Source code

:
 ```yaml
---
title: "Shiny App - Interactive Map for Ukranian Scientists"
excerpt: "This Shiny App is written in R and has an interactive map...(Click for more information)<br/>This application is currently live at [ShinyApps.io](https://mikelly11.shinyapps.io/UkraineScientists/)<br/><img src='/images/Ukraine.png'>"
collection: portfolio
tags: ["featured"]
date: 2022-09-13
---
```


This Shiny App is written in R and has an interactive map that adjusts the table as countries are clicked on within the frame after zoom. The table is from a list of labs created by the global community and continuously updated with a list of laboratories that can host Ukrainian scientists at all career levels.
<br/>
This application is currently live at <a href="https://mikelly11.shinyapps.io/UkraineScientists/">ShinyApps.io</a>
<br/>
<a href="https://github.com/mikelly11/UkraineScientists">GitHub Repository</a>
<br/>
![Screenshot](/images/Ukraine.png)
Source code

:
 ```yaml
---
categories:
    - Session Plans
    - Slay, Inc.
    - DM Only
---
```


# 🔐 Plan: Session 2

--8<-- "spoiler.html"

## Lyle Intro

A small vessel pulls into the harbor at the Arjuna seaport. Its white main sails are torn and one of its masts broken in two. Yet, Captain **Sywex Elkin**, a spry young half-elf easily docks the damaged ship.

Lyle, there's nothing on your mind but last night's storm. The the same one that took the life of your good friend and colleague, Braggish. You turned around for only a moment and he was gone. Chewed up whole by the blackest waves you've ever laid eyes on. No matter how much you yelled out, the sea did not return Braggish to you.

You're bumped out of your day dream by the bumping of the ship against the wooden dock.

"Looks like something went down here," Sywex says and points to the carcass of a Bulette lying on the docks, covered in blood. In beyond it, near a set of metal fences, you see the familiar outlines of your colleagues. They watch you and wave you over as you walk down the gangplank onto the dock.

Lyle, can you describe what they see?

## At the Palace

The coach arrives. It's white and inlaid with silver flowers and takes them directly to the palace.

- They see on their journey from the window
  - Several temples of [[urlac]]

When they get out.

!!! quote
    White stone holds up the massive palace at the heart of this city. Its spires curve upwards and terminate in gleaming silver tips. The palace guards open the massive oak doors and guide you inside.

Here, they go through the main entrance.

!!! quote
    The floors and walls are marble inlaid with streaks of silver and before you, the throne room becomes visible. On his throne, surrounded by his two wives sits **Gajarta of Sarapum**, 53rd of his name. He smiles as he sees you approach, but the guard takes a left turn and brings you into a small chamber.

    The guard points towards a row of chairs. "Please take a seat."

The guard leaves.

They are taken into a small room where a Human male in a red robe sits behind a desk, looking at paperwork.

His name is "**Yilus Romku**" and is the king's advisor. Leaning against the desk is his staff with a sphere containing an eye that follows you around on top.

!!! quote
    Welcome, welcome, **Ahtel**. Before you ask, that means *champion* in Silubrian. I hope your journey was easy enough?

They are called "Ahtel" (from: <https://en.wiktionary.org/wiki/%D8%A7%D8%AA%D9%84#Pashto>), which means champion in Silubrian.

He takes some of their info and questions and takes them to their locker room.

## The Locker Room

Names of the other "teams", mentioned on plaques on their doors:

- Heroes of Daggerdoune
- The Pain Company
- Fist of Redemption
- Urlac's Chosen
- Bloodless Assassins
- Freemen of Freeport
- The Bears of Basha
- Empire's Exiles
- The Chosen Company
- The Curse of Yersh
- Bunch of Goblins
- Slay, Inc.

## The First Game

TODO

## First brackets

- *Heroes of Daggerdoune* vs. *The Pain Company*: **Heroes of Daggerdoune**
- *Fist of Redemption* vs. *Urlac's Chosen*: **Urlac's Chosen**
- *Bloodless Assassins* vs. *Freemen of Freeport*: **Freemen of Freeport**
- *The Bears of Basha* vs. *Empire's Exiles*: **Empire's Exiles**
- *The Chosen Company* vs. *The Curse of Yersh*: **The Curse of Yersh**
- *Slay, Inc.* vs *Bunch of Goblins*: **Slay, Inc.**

────────

• Instructions for the task:
Throughout the material above, find every line holding "sits" and copy it.

• Solution to the exercise:
    The floors and walls are marble inlaid with streaks of silver and before you, the throne room becomes visible. On his throne, surrounded by his two wives sits **Gajarta of Sarapum**, 53rd of his name. He smiles as he sees you approach, but the guard takes a left turn and brings you into a small chamber.
They are taken into a small room where a Human male in a red robe sits behind a desk, looking at paperwork.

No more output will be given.